NS Stations heeft verzocht om de volgende voorwaarden te verbinden aan de toekenning van een vergoeding voor verhuis- en inrichtingskosten: [appellant] dient aan te tonen dat hij zelf de onderneming zoals die was ten tijde van de opzegging door NS Stations binnen zes maanden na beëindiging van de huurovereenkomst daadwerkelijk verplaatst naar een andere locatie binnen een straal van 1 kilometer vanaf de huidige locatie en niet binnen een straal van 1 kilometer vanaf [appellant]’ andere onderneming en dat hij die nieuwe onderneming op die locatie ten minste gedurende een periode van 5 jaar zelf voortzet. Het hof ziet geen aanleiding aan dit verzoek van NS Stations te voldoen. Zoals overwogen is voldoende aannemelijk dat [appellant] daadwerkelijk zal verhuizen en daartoe verhuis- en inrichtingskosten zal moeten maken.
9.17.
Het hof zal NS Stations niet in de gelegenheid stellen om de vordering in te trekken op grond van artikel 7:297 lid 2 BW. NS Stations heeft immers ter gelegenheid van de comparitie uitdrukkelijk afstand gedaan van die bevoegdheid.
9.18.
[appellant] heeft verzocht om vergoeding van de kosten van het rapport.
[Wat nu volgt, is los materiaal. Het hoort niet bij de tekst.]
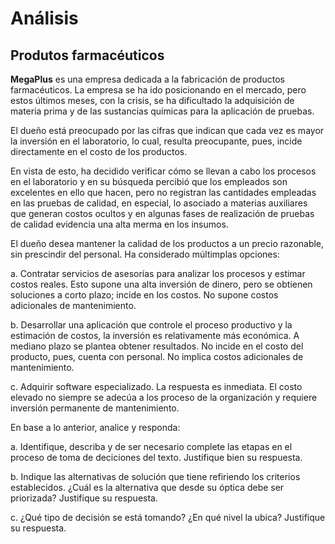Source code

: # Análisis

## Produtos farmacéuticos

**MegaPlus** es una empresa dedicada a la fabricación de productos farmacéuticos. La empresa se ha ido posicionando en el mercado, pero estos últimos meses, con la crisis, se ha dificultado la adquisición de materia prima y de las sustancias químicas para la aplicación de pruebas.

El dueño está preocupado por las cifras que indican que cada vez es mayor la inversión en el laboratorio, lo cual, resulta preocupante, pues, incide directamente en el costo de los productos.

En vista de esto, ha decidido verificar cómo se llevan a cabo los procesos en el laboratorio y en su búsqueda percibió que los empleados son excelentes en ello que hacen, pero no registran las cantidades empleadas en las pruebas de calidad, en especial, lo asociado a materias auxiliares que generan costos ocultos y en algunas fases de realización de pruebas de calidad evidencia una alta merma en los insumos.

El dueño desea mantener la calidad de los productos a un precio razonable, sin prescindir del personal. Ha considerado múltimplas opciones:

a. Contratar servicios de asesorías para analizar los procesos y estimar costos reales. Esto supone una alta inversión de dinero, pero se obtienen soluciones a corto plazo; incide en los costos. No supone costos adicionales de mantenimiento.

b. Desarrollar una aplicación que controle el proceso productivo y la estimación de costos, la inversión es relativamente más económica. A mediano plazo se plantea obtener resultados. No incide en el costo del producto, pues, cuenta con personal. No implica costos adicionales de mantenimiento.

c. Adquirir software especializado. La respuesta es inmediata. El costo elevado no siempre se adecúa a los proceso de la organización y requiere inversión permanente de mantenimiento.

En base a lo anterior, analice y responda:

a. Identifique, describa y de ser necesario complete las etapas en el proceso de toma de deciciones del texto. Justifique bien su respuesta.




b. Indique las alternativas de solución que tiene refiriendo los criterios establecidos. ¿Cuál es la alternativa que desde su óptica debe ser priorizada? Justifique su respuesta.

c. ¿Qué tipo de decisión se está tomando? ¿En qué nivel la ubica? Justifique su respuesta.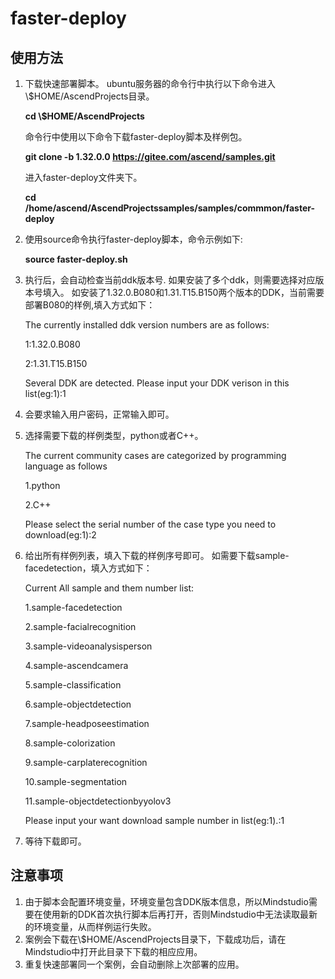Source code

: # faster-deploy

## 使用方法
1. 下载快速部署脚本。
    ubuntu服务器的命令行中执行以下命令进入\\$HOME/AscendProjects目录。

    **cd \\$HOME/AscendProjects**

    命令行中使用以下命令下载faster-deploy脚本及样例包。

    **git clone -b 1.32.0.0 https://gitee.com/ascend/samples.git**
    
    进入faster-deploy文件夹下。

    **cd /home/ascend/AscendProjectssamples/samples/commmon/faster-deploy**

2. 使用source命令执行faster-deploy脚本，命令示例如下:

    **source faster-deploy.sh**

3. 执行后，会自动检查当前ddk版本号.
如果安装了多个ddk，则需要选择对应版本号填入。
如安装了1.32.0.B080和1.31.T15.B150两个版本的DDK，当前需要部署B080的样例,填入方式如下：

    The currently installed ddk version numbers are as follows:

    1:1.32.0.B080

    2:1.31.T15.B150

    Several DDK are detected. Please input your DDK verison in this list(eg:1):1

4. 会要求输入用户密码，正常输入即可。

5. 选择需要下载的样例类型，python或者C++。

    The current community cases are categorized by programming language as follows

    1.python

    2.C++

    Please select the serial number of the case type you need to download(eg:1):2

6. 给出所有样例列表，填入下载的样例序号即可。
如需要下载sample-facedetection，填入方式如下：

    Current All sample and them number list:

    1.sample-facedetection

    2.sample-facialrecognition

    3.sample-videoanalysisperson

    4.sample-ascendcamera

    5.sample-classification

    6.sample-objectdetection

    7.sample-headposeestimation

    8.sample-colorization

    9.sample-carplaterecognition

    10.sample-segmentation

    11.sample-objectdetectionbyyolov3

    Please input your want download sample number in list(eg:1).:1

7. 等待下载即可。

## 注意事项
1. 由于脚本会配置环境变量，环境变量包含DDK版本信息，所以Mindstudio需要在使用新的DDK首次执行脚本后再打开，否则Mindstudio中无法读取最新的环境变量，从而样例运行失败。
2. 案例会下载在\\$HOME/AscendProjects目录下，下载成功后，请在Mindstudio中打开此目录下下载的相应应用。
3. 重复快速部署同一个案例，会自动删除上次部署的应用。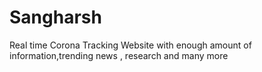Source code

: # Sangharsh
Real time Corona Tracking Website with enough amount of information,trending news , research and many more
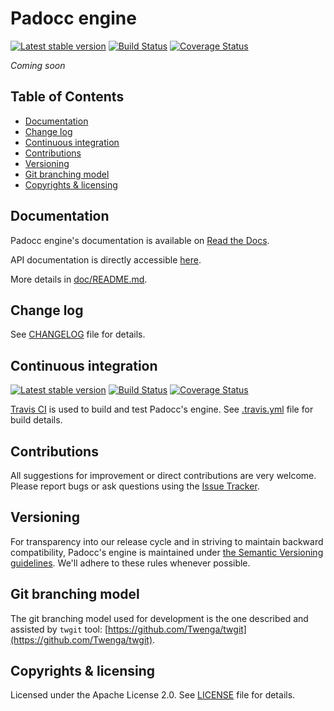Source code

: # Padocc engine

[![Latest stable version](http://img.shields.io/packagist/v/Hi-Media/Padocc-engine.svg?style=flat "Latest stable version")](https://packagist.org/packages/Hi-Media/Padocc-engine)
[![Build Status](http://img.shields.io/travis/Hi-Media/Padocc-engine/stable.svg?style=flat)](http://travis-ci.org/Hi-Media/Padocc-engine)
[![Coverage Status](http://img.shields.io/coveralls/Hi-Media/Padocc-engine/stable.svg?style=flat)](https://coveralls.io/r/Hi-Media/Padocc-engine)

*Coming soon*

## Table of Contents

  * [Documentation](#documentation)
  * [Change log](#change-log)
  * [Continuous integration](#continuous-integration)
  * [Contributions](#contributions)
  * [Versioning](#versioning)
  * [Git branching model](#git-branching-model)
  * [Copyrights & licensing](#copyrights--licensing)

## Documentation
Padocc engine's documentation is available on [Read the Docs](http://padocc-engine.readthedocs.org/).

API documentation is directly accessible [here](http://padocc-engine.readthedocs.org/en/latest/_static/index.html).

More details in [doc/README.md](doc/README.md).

## Change log
See [CHANGELOG](CHANGELOG.md) file for details.

## Continuous integration

[![Latest stable version](http://img.shields.io/packagist/v/Hi-Media/Padocc-engine.svg?style=flat "Latest stable version")](https://packagist.org/packages/Hi-Media/Padocc-engine)
[![Build Status](http://img.shields.io/travis/Hi-Media/Padocc-engine/stable.svg?style=flat)](http://travis-ci.org/Hi-Media/Padocc-engine)
[![Coverage Status](http://img.shields.io/coveralls/Hi-Media/Padocc-engine/stable.svg?style=flat)](https://coveralls.io/r/Hi-Media/Padocc-engine)

[Travis CI](http://travis-ci.org/) is used to build and test Padocc's engine.
See [.travis.yml](.travis.yml) file for build details.

## Contributions
All suggestions for improvement or direct contributions are very welcome.
Please report bugs or ask questions using the [Issue Tracker](issues).

## Versioning

For transparency into our release cycle and in striving to maintain backward compatibility,
Padocc's engine is maintained under [the Semantic Versioning guidelines](http://semver.org/).
We'll adhere to these rules whenever possible.

## Git branching model
The git branching model used for development is the one described and assisted by `twgit` tool: [https://github.com/Twenga/twgit](https://github.com/Twenga/twgit).

## Copyrights & licensing
Licensed under the Apache License 2.0.
See [LICENSE](LICENSE) file for details.
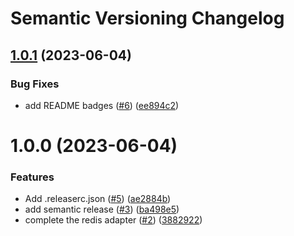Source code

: # Semantic Versioning Changelog

## [1.0.1](https://github.com/pycasbin/redis-adapter/compare/v1.0.0...v1.0.1) (2023-06-04)


### Bug Fixes

* add README badges ([#6](https://github.com/pycasbin/redis-adapter/issues/6)) ([ee894c2](https://github.com/pycasbin/redis-adapter/commit/ee894c249acdb943588b0ead8fc4b0aaea3ad4ee))

# 1.0.0 (2023-06-04)


### Features

* Add .releaserc.json ([#5](https://github.com/pycasbin/redis-adapter/issues/5)) ([ae2884b](https://github.com/pycasbin/redis-adapter/commit/ae2884b97717e3f7121a3a01fc6780ad51f2b9f6))
* add semantic release ([#3](https://github.com/pycasbin/redis-adapter/issues/3)) ([ba498e5](https://github.com/pycasbin/redis-adapter/commit/ba498e5c520a79d44137ff4ecbbfe1d3ca880b7d))
* complete the redis adapter ([#2](https://github.com/pycasbin/redis-adapter/issues/2)) ([3882922](https://github.com/pycasbin/redis-adapter/commit/38829228a51b3e7e0e88b85e9a7a2a1c5cea3890))
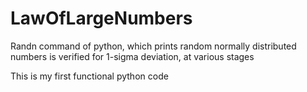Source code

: # LawOfLargeNumbers
Randn command of python, which prints random normally distributed numbers is verified for 1-sigma deviation, at various stages

This is my first functional python code
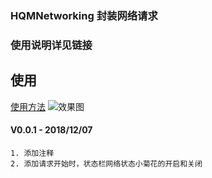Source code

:### HQMNetworking 封装网络请求


### 使用说明详见链接

使用
---

[使用方法](http://www.jianshu.com/p/cd96ed21862f)
![效果图](https://github.com/KeymonWong/HQMNetworking/blob/master/wangluo.gif?raw=true)


#### V0.0.1 - 2018/12/07

    1. 添加注释
    2. 添加请求开始时，状态栏网络状态小菊花的开启和关闭


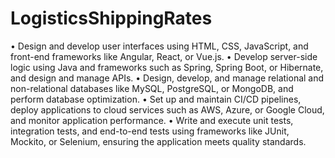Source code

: # LogisticsShippingRates
•	Design and develop user interfaces using HTML, CSS, JavaScript, and front-end frameworks like Angular, React, or Vue.js.
•	Develop server-side logic using Java and frameworks such as Spring, Spring Boot, or Hibernate, and design and manage APIs.
•	Design, develop, and manage relational and non-relational databases like MySQL, PostgreSQL, or MongoDB, and perform database optimization.
•	Set up and maintain CI/CD pipelines, deploy applications to cloud services such as AWS, Azure, or Google Cloud, and monitor application performance.
•	Write and execute unit tests, integration tests, and end-to-end tests using frameworks like JUnit, Mockito, or Selenium, ensuring the application meets quality standards.
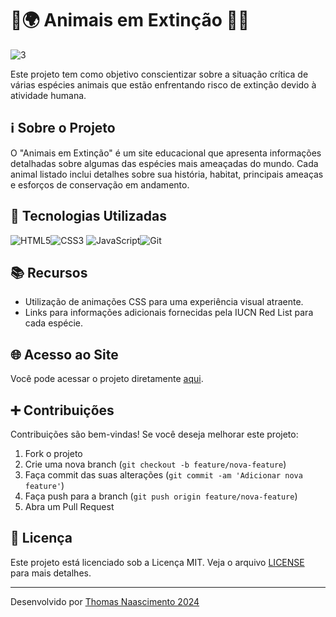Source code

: # 🦁🌍 Animais em Extinção 🐘🔥

![3](https://github.com/thmedu/animais-ext/assets/141462806/16f7a188-e1a3-4cd4-9198-438a7a5bf0ad)




Este projeto tem como objetivo conscientizar sobre a situação crítica de várias espécies animais que estão enfrentando risco de extinção devido à atividade humana.

## ℹ️ Sobre o Projeto

O "Animais em Extinção" é um site educacional que apresenta informações detalhadas sobre algumas das espécies mais ameaçadas do mundo. Cada animal listado inclui detalhes sobre sua história, habitat, principais ameaças e esforços de conservação em andamento.


## 🚀 Tecnologias Utilizadas
![HTML5](https://img.shields.io/badge/HTML5-%23E34F26.svg?style=for-the-badge&logo=html5&logoColor=white)![CSS3](https://img.shields.io/badge/CSS3-%231572B6.svg?style=for-the-badge&logo=css3&logoColor=white)
![JavaScript](https://img.shields.io/badge/JavaScript-%23323330.svg?style=for-the-badge&logo=javascript&logoColor=%23F7DF1E)![Git](https://img.shields.io/badge/Git-%23F05033.svg?style=for-the-badge&logo=git&logoColor=white)


## 📚 Recursos

- Utilização de animações CSS para uma experiência visual atraente.
- Links para informações adicionais fornecidas pela IUCN Red List para cada espécie.

## 🌐 Acesso ao Site
Você pode acessar o projeto diretamente [aqui](https://thmedu.github.io/animais-ext/).

## ➕ Contribuições

Contribuições são bem-vindas! Se você deseja melhorar este projeto:

1. Fork o projeto
2. Crie uma nova branch (`git checkout -b feature/nova-feature`)
3. Faça commit das suas alterações (`git commit -am 'Adicionar nova feature'`)
4. Faça push para a branch (`git push origin feature/nova-feature`)
5. Abra um Pull Request

## 📝 Licença

Este projeto está licenciado sob a Licença MIT. Veja o arquivo [LICENSE](./LICENSE) para mais detalhes.

---

Desenvolvido por [Thomas Naascimento 2024 ](https://github.com/thmedu)
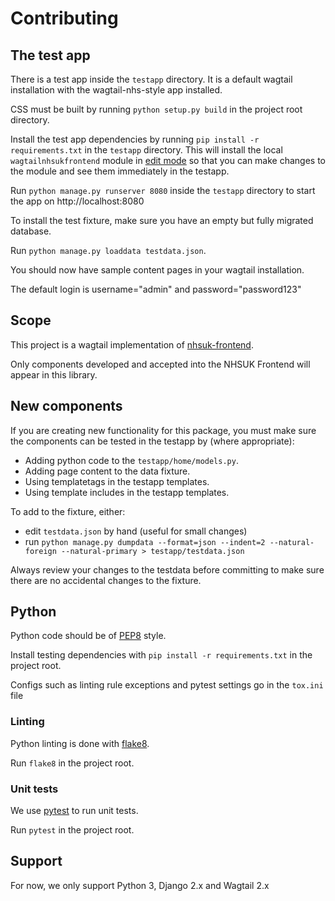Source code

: # Contributing

## The test app

There is a test app inside the `testapp` directory. It is a default wagtail
installation with the wagtail-nhs-style app installed.

CSS must be built by running `python setup.py build` in the project root directory.

Install the test app dependencies by running `pip install -r requirements.txt` in the `testapp` directory. This will install the local `wagtailnhsukfrontend` module in [edit mode](https://pip.pypa.io/en/stable/reference/pip_install/#editable-installs) so that you can make changes to the module and see them immediately in the testapp.

Run `python manage.py runserver 8080` inside the `testapp` directory to start
the app on http://localhost:8080

To install the test fixture, make sure you have an empty but fully migrated database.

Run `python manage.py loaddata testdata.json`.

You should now have sample content pages in your wagtail installation.

The default login is username="admin" and password="password123"

## Scope

This project is a wagtail implementation of [nhsuk-frontend](https://github.com/nhsuk/nhsuk-frontend).

Only components developed and accepted into the NHSUK Frontend will appear in this library.

## New components

If you are creating new functionality for this package, you must make sure the
components can be tested in the testapp by (where appropriate):
 - Adding python code to the `testapp/home/models.py`.
 - Adding page content to the data fixture.
 - Using templatetags in the testapp templates.
 - Using template includes in the testapp templates.

To add to the fixture, either:
 - edit `testdata.json` by hand (useful for small changes)
 - run `python manage.py dumpdata --format=json --indent=2 --natural-foreign --natural-primary > testapp/testdata.json`

Always review your changes to the testdata before committing to make sure there
are no accidental changes to the fixture.

## Python

Python code should be of [PEP8](https://www.python.org/dev/peps/pep-0008/) style.

Install testing dependencies with `pip install -r requirements.txt` in the project root.

Configs such as linting rule exceptions and pytest settings go in the `tox.ini` file

### Linting

Python linting is done with [flake8](http://flake8.pycqa.org/en/latest/).

Run `flake8` in the project root.  

### Unit tests

We use [pytest](https://docs.pytest.org/en/latest/) to run unit tests.

Run `pytest` in the project root.

## Support

For now, we only support Python 3, Django 2.x and Wagtail 2.x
Deze kosten dienen te worden beschouwd als kosten ter vaststelling van schade en zijn niet te beschouwen als onderdeel van de verhuis- en inrichtingskosten.
9.19.
De slotsom luidt dat het hof het tijdstip waarop de huurovereenkomst tussen NS Stations en [appellant] eindigt zal vaststellen op 31 juni 2015 en [appellant] zal veroordelen tot ontruiming van het gehuurde op straffe van verbeurte van dwangsommen zoals beslist door de kantonrechter. Het hof zal € 35.000,- toekennen ter zake een vergoeding voor verhuis- en inrichtingskosten.
9.20.
Het zal het bestreden vonnis vernietigen, uitsluitend omdat een nieuwe datum voor het eindigen van de huurovereenkomst dient te worden bepaald en omdat een tegemoetkoming in de verhuis- en inrichtingskosten zal worden vastgesteld.
9.21.
[appellant] zal als de overwegend in het ongelijk gestelde partij worden veroordeeld in de proceskosten van het hoger beroep.

10.De uitspraak

Het hof:
vernietigt het bestreden vonnis behoudens de proceskostenveroordeling en in zoverre opnieuw rechtdoende:
stelt vast dat de huurovereenkomst tussen NS Stations en [appellant] eindigt op 31 juni 2015;
veroordeelt [appellant] om het gehuurde, uiterlijk op de hiervoor genoemde datum, volledig ontruimd aan NS Stations ter beschikking te stellen onder afgifte van sleutels, op straffe van een dwangsom van € 5.000,- per dag dat [appellant] daarmee in gebreke blijft, met een maximum van € 500.000,-;
veroordeelt NS Stations om aan [appellant] een vergoeding ter zake verhuis- en inrichtingskosten te betalen ten bedrage van € 35.000,- en verklaart deze veroordeling uitvoerbaar bij voorraad;
veroordeelt [appellant] in de proceskosten van het hoger beroep, welke kosten tot op heden aan de zijde van NS Stations worden begroot op € 683,- aan verschotten en op € 2.682,- aan salaris advocaat;
wijst af het meer of anders gevorderde.
Dit arrest is gewezen door mrs. N.J.M. van Etten, M. van Ham en J.P. de Haan en in het openbaar uitgesproken door de rolraadsheer op 26 mei 2015.